Leaders at schools that experienced smaller decreases credit a variety of educational factors.

Changes in curriculum and textbooks helped 90.8 percent of Longfellow students continue to meet or exceed standards, along with teacher meetings to identify the most effective practices and a focus on achievement for all, Principal Dianne Thornburg said.

"I have teachers who are really relentless in believing that all students can achieve at high levels," she said.

The school, along with all elementaries in District 200, has new informational texts purchased the past two years so teachers can match lessons to the Common Core's emphasis on reading nonfiction for facts, said Dahlquist, assistant superintendent for educational services. The district also set its own, higher cutoff scores a few years ago in advance of the state's move to increase its benchmarks this year.

"We have known for a while the state cut scores were not at a high enough rate to give us a good enough accurate feel for whether our students were on the right track," Dahlquist said.

Brook Forest used similar methods to keep 94.4 percent of its students meeting or exceeding standards this year, Voliva said. She said parental involvement and access to iPads or laptops, which allow students to work in groups tailored to their skill level, also have helped.

To maintain a high percentage of students above the state's new meets/exceeds bar, schools needed to be challenging even gifted students to raise their scores.

"We really provide very tailored instruction to those students," Voliva said. "School could be easy for a lot of our kids here, but it's our goal to keep them excited about learning."

Demographic assists

Many schools that didn't see drastic drops in percentages of students who meet or exceed standards were assisted also by the characteristics of who they're teaching.

Highlands Elementary in Naperville Unit District 203, where 91.7 percent of students meet or exceed standards this year, hosts a magnet program for gifted students in fourth and fifth grades.
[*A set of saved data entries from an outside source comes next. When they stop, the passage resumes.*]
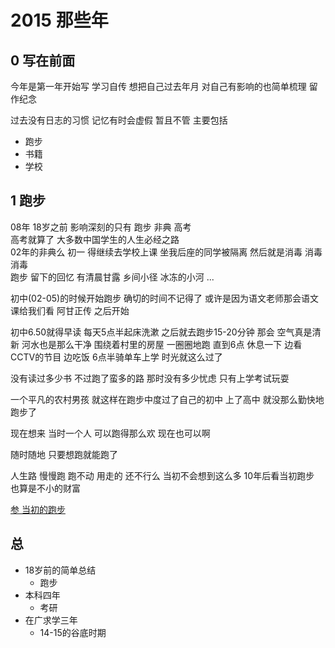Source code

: # 2015 那些年

## 0 写在前面

今年是第一年开始写 学习自传 想把自己过去年月 对自己有影响的也简单梳理 留作纪念 

过去没有日志的习惯 记忆有时会虚假 暂且不管 主要包括

- 跑步
- 书籍
- 学校

## 1 跑步

08年 18岁之前 影响深刻的只有 跑步 非典 高考  
高考就算了 大多数中国学生的人生必经之路  
02年的非典么 初一 得继续去学校上课 坐我后座的同学被隔离 然后就是消毒 消毒 消毒  
跑步 留下的回忆 有清晨甘露 乡间小径 冰冻的小河 ...

初中(02-05)的时候开始跑步 确切的时间不记得了 或许是因为语文老师那会语文课给我们看 阿甘正传 之后开始  

初中6.50就得早读 每天5点半起床洗漱 之后就去跑步15-20分钟 那会 空气真是清新 河水也是那么干净 围绕着村里的房屋 一圈圈地跑 直到6点 休息一下 边看CCTV的节目 边吃饭 6点半骑单车上学 时光就这么过了

没有读过多少书 不过跑了蛮多的路 那时没有多少忧虑 只有上学考试玩耍

一个平凡的农村男孩 就这样在跑步中度过了自己的初中  上了高中 就没那么勤快地跑步了

现在想来 当时一个人 可以跑得那么欢 现在也可以啊

随时随地 只要想跑就能跑了 

人生路 慢慢跑 跑不动 用走的 还不行么 当初不会想到这么多 10年后看当初跑步 也算是不小的财富

[参 当初的跑步](http://jeremiahzhang.github.io/%E6%88%90%E9%95%BF/2015/06/08/%E3%80%90%E8%B7%91%E6%AD%A5%E3%80%91%E5%BD%93%E5%88%9D%E7%9A%84%E8%B7%91%E6%AD%A5/) 

## 总

- 18岁前的简单总结
	- 跑步
- 本科四年
	- 考研
- 在广求学三年
	- 14-15的谷底时期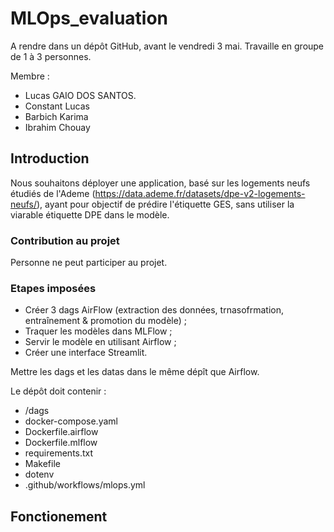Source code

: # MLOps_evaluation

A rendre dans un dépôt GitHub, avant le vendredi 3 mai. Travaille en groupe de 1 à 3 personnes.

Membre : 
- Lucas GAIO DOS SANTOS.
- Constant Lucas
- Barbich Karima
- Ibrahim Chouay

## Introduction

Nous souhaitons déployer une application, basé sur les logements neufs étudiés de l'Ademe (https://data.ademe.fr/datasets/dpe-v2-logements-neufs/), ayant pour objectif de prédire l'étiquette GES, sans utiliser la viarable étiquette DPE dans le modèle. 

### Contribution au projet

Personne ne peut participer au projet.

### Etapes imposées

- Créer 3 dags AirFlow (extraction des données, trnasofrmation, entraînement & promotion du modèle) ;
- Traquer les modèles dans MLFlow ;
- Servir le modèle en utilisant Airflow ;
- Créer une interface Streamlit.

Mettre les dags et les datas dans le même dépît que Airflow.

Le dépôt doit contenir :
- /dags
- docker-compose.yaml
- Dockerfile.airflow
- Dockerfile.mlflow
- requirements.txt
- Makefile
- dotenv
- .github/workflows/mlops.yml

## Fonctionement
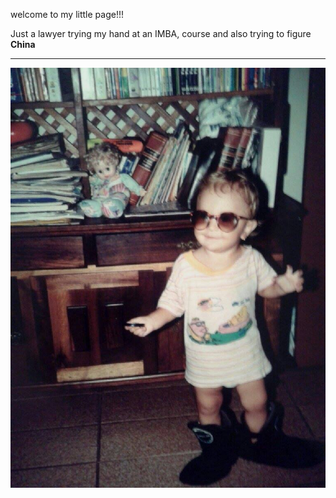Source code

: welcome to my little page!!!


Just a lawyer trying my hand at an IMBA,  course and also trying to figure **China**



------------------------------------------------------------------------------------------



![kid me](/FB_IMG_1570456276928.jpg) 

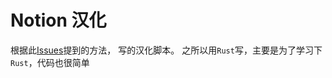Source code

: # Notion 汉化

根据此[Issues](https://github.com/Reamd7/notion-zh_CN/issues/184)提到的方法， 写的汉化脚本。
之所以用`Rust`写，主要是为了学习下`Rust`，代码也很简单
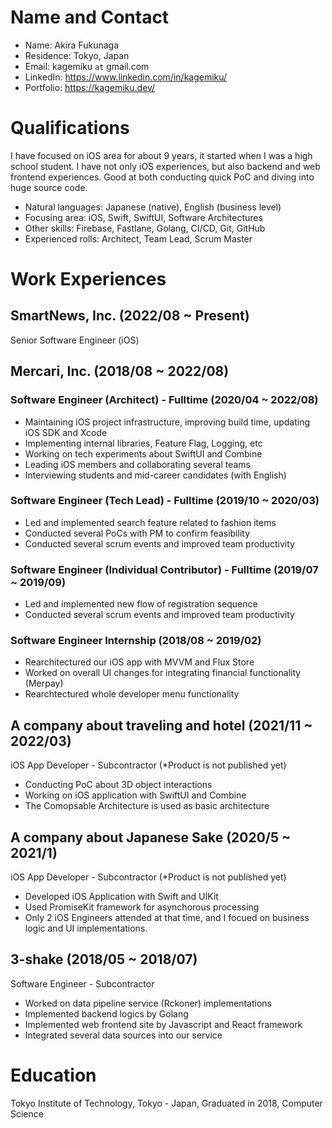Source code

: # Name and Contact
* Name: Akira Fukunaga
* Residence: Tokyo, Japan
* Email: kagemiku `at` gmail.com
* LinkedIn: https://www.linkedin.com/in/kagemiku/
* Portfolio: https://kagemiku.dev/

# Qualifications
I have focused on iOS area for about 9 years, it started when I was a high school student.
I have not only iOS experiences, but also backend and web frontend experiences.
Good at both conducting quick PoC and diving into huge source code.

* Natural languages: Japanese (native), English (business level)
* Focusing area: iOS, Swift, SwiftUI, Software Architectures
* Other skills: Firebase, Fastlane, Golang, CI/CD, Git, GitHub
* Experienced rolls: Architect, Team Lead, Scrum Master

# Work Experiences
## SmartNews, Inc. (2022/08 ~ Present)
Senior Software Engineer (iOS)

## Mercari, Inc. (2018/08 ~ 2022/08)
### Software Engineer (Architect) - Fulltime (2020/04 ~ 2022/08)
* Maintaining iOS project infrastructure, improving build time, updating iOS SDK and Xcode
* Implementing internal libraries, Feature Flag, Logging, etc
* Working on tech experiments about SwiftUI and Combine
* Leading iOS members and collaborating several teams
* Interviewing students and mid-career candidates (with English)

### Software Engineer (Tech Lead) - Fulltime (2019/10 ~ 2020/03)
* Led and implemented search feature related to fashion items
* Conducted several PoCs with PM to confirm feasibility
* Conducted several scrum events and improved team productivity

### Software Engineer (Individual Contributor) - Fulltime (2019/07 ~ 2019/09)
* Led and implemented new flow of registration sequence
* Conducted several scrum events and improved team productivity

### Software Engineer Internship (2018/08 ~ 2019/02)
* Rearchitectured our iOS app with MVVM and Flux Store
* Worked on overall UI changes for integrating financial functionality (Merpay)
* Rearchtectured whole developer menu functionality

## A company about traveling and hotel (2021/11 ~ 2022/03)
iOS App Developer - Subcontractor (\*Product is not published yet)
* Conducting PoC about 3D object interactions
* Working on iOS application with SwiftUI and Combine
* The Comopsable Architecture is used as basic architecture


## A company about Japanese Sake (2020/5 ~ 2021/1)
iOS App Developer - Subcontractor (\*Product is not published yet)
* Developed iOS Application with Swift and UIKit
* Used PromiseKit framework for asynchorous processing
* Only 2 iOS Engineers attended at that time, and I focued on business logic and UI implementations.


## 3-shake (2018/05 ~ 2018/07)
Software Engineer - Subcontractor
* Worked on data pipeline service (Rckoner) implementations
* Implemented backend logics by Golang
* Implemented web frontend site by Javascript and React framework
* Integrated several data sources into our service

# Education
Tokyo Institute of Technology, Tokyo - Japan, Graduated in 2018, Computer Science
Meadow Glens, also in District 203, has a gifted magnet program in fourth grade and maintained 88.3 percent of its students above the meets/exceeds bar.

At Brook Forest, only 1.4 percent of students face the challenge of limited English proficiency, and 4.9 percent are classified as low-income.
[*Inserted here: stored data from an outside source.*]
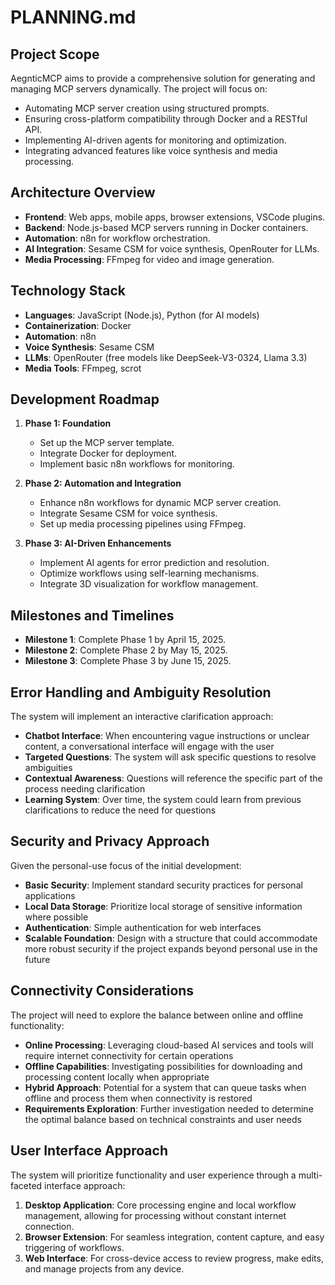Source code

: # PLANNING.md

## Project Scope

AegnticMCP aims to provide a comprehensive solution for generating and managing MCP servers dynamically. The project will focus on:

- Automating MCP server creation using structured prompts.
- Ensuring cross-platform compatibility through Docker and a RESTful API.
- Implementing AI-driven agents for monitoring and optimization.
- Integrating advanced features like voice synthesis and media processing.

## Architecture Overview

- **Frontend**: Web apps, mobile apps, browser extensions, VSCode plugins.
- **Backend**: Node.js-based MCP servers running in Docker containers.
- **Automation**: n8n for workflow orchestration.
- **AI Integration**: Sesame CSM for voice synthesis, OpenRouter for LLMs.
- **Media Processing**: FFmpeg for video and image generation.

## Technology Stack

- **Languages**: JavaScript (Node.js), Python (for AI models)
- **Containerization**: Docker
- **Automation**: n8n
- **Voice Synthesis**: Sesame CSM
- **LLMs**: OpenRouter (free models like DeepSeek-V3-0324, Llama 3.3)
- **Media Tools**: FFmpeg, scrot

## Development Roadmap

1. **Phase 1: Foundation**
   - Set up the MCP server template.
   - Integrate Docker for deployment.
   - Implement basic n8n workflows for monitoring.

2. **Phase 2: Automation and Integration**
   - Enhance n8n workflows for dynamic MCP server creation.
   - Integrate Sesame CSM for voice synthesis.
   - Set up media processing pipelines using FFmpeg.

3. **Phase 3: AI-Driven Enhancements**
   - Implement AI agents for error prediction and resolution.
   - Optimize workflows using self-learning mechanisms.
   - Integrate 3D visualization for workflow management.

## Milestones and Timelines

- **Milestone 1**: Complete Phase 1 by April 15, 2025.
- **Milestone 2**: Complete Phase 2 by May 15, 2025.
- **Milestone 3**: Complete Phase 3 by June 15, 2025.

## Error Handling and Ambiguity Resolution

The system will implement an interactive clarification approach:

- **Chatbot Interface**: When encountering vague instructions or unclear content, a conversational interface will engage with the user
- **Targeted Questions**: The system will ask specific questions to resolve ambiguities
- **Contextual Awareness**: Questions will reference the specific part of the process needing clarification
- **Learning System**: Over time, the system could learn from previous clarifications to reduce the need for questions

## Security and Privacy Approach

Given the personal-use focus of the initial development:

- **Basic Security**: Implement standard security practices for personal applications
- **Local Data Storage**: Prioritize local storage of sensitive information where possible
- **Authentication**: Simple authentication for web interfaces
- **Scalable Foundation**: Design with a structure that could accommodate more robust security if the project expands beyond personal use in the future

## Connectivity Considerations

The project will need to explore the balance between online and offline functionality:

- **Online Processing**: Leveraging cloud-based AI services and tools will require internet connectivity for certain operations
- **Offline Capabilities**: Investigating possibilities for downloading and processing content locally when appropriate
- **Hybrid Approach**: Potential for a system that can queue tasks when offline and process them when connectivity is restored
- **Requirements Exploration**: Further investigation needed to determine the optimal balance based on technical constraints and user needs

## User Interface Approach

The system will prioritize functionality and user experience through a multi-faceted interface approach:

1. **Desktop Application**: Core processing engine and local workflow management, allowing for processing without constant internet connection.
2. **Browser Extension**: For seamless integration, content capture, and easy triggering of workflows.
3. **Web Interface**: For cross-device access to review progress, make edits, and manage projects from any device.

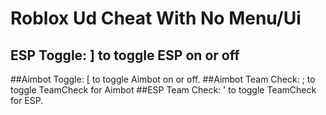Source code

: # Roblox Ud Cheat With No Menu/Ui
## ESP Toggle: ] to toggle ESP on or off
##Aimbot Toggle: [ to toggle Aimbot on or off.
##Aimbot Team Check: ; to toggle TeamCheck for Aimbot
##ESP Team Check: ' to toggle TeamCheck for ESP.
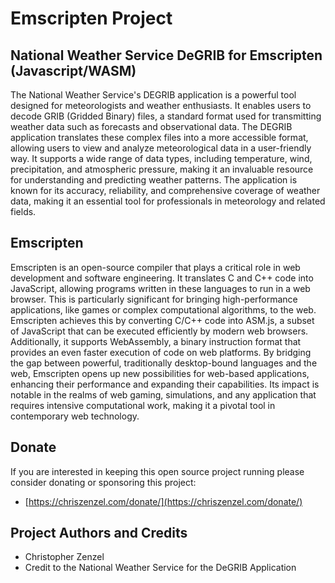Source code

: # Emscripten Project

## National Weather Service DeGRIB for Emscripten (Javascript/WASM)

The National Weather Service's DEGRIB application is a powerful tool designed for meteorologists and weather enthusiasts. It enables users to decode GRIB (Gridded Binary) files, a standard format used for transmitting weather data such as forecasts and observational data. The DEGRIB application translates these complex files into a more accessible format, allowing users to view and analyze meteorological data in a user-friendly way. It supports a wide range of data types, including temperature, wind, precipitation, and atmospheric pressure, making it an invaluable resource for understanding and predicting weather patterns. The application is known for its accuracy, reliability, and comprehensive coverage of weather data, making it an essential tool for professionals in meteorology and related fields.

## Emscripten

Emscripten is an open-source compiler that plays a critical role in web development and software engineering. It translates C and C++ code into JavaScript, allowing programs written in these languages to run in a web browser. This is particularly significant for bringing high-performance applications, like games or complex computational algorithms, to the web. Emscripten achieves this by converting C/C++ code into ASM.js, a subset of JavaScript that can be executed efficiently by modern web browsers. Additionally, it supports WebAssembly, a binary instruction format that provides an even faster execution of code on web platforms. By bridging the gap between powerful, traditionally desktop-bound languages and the web, Emscripten opens up new possibilities for web-based applications, enhancing their performance and expanding their capabilities. Its impact is notable in the realms of web gaming, simulations, and any application that requires intensive computational work, making it a pivotal tool in contemporary web technology.

## Donate

If you are interested in keeping this open source project running please consider donating or sponsoring this project:

* [https://chriszenzel.com/donate/](https://chriszenzel.com/donate/)

## Project Authors and Credits

* Christopher Zenzel
* Credit to the National Weather Service for the DeGRIB Application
While high-achieving schools may be diverse -- students at Longfellow speak 15 languages, and the population is 19.4 percent low-income and 11.4 percent limited-English proficient -- they do not face the same challenges as schools with majorities of low-income or limited English-speaking populations.

Pioneer Elementary in West Chicago Elementary District 33 has 92.9 percent low-income students and 68.7 percent limited English-speaking students, while demographics at Turner Elementary in West Chicago District 33 and Lake Park Elementary in Addison Elementary District 4 nearly mirror each other at roughly 79 percent low-income and 52 percent limited-English proficient.
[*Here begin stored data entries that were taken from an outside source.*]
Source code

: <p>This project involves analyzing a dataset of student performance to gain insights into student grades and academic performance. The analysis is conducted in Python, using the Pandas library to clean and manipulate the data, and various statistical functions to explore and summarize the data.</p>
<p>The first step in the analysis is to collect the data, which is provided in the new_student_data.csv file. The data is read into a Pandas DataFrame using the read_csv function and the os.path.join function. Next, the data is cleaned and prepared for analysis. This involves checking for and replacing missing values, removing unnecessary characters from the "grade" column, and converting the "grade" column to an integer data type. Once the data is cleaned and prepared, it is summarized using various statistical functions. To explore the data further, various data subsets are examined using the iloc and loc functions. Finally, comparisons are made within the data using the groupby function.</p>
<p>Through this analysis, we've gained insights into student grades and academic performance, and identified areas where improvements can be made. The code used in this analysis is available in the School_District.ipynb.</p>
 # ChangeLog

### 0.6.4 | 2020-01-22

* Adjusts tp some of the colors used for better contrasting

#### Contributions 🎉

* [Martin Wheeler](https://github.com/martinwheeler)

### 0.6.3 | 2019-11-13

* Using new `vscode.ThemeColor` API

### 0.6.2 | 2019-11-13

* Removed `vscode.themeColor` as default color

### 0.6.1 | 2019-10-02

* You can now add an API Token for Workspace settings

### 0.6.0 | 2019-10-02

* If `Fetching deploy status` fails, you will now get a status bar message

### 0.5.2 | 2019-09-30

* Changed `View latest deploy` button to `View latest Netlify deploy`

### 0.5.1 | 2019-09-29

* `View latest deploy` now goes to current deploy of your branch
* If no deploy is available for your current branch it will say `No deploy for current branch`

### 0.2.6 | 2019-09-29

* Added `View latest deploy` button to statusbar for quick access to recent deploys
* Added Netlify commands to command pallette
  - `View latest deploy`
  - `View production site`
These schools saw among the five largest drops in DuPage in percentages of students who meet or exceed standards, with Turner falling 40.1 points and Currier and Lake Park both sliding 37.4 .

Repeat expected

Many educators are predicting more of the same deceivingly lower percentages of students who meet or exceed standards the next couple of years.

In 2014, the test is getting harder -- again -- with 100 percent of ISAT questions aligned to the Common Core instead of this year's 20 percent.

Then, the ISAT will make way in spring 2015 for a new test called PARCC, or Partnership for Assessment of Readiness for College and Careers.

Patrick Nolten, executive director of research and assessment at Indian Prairie Unit District 204 -- where May Watts and Fry elementary schools fared among the 10 best in the area in maintaining students above the new threshold -- said no one can predict when test results will return to their previous levels.

But educators say they are using new curriculum, collaboration, technology -- everything in their power -- to ensure students continue making progress.

"Students didn't suddenly lose knowledge, intellect, ability or anything like that," Nolten told school board members recently. "(The state) just changed what's high enough to be considered meets or exceeds."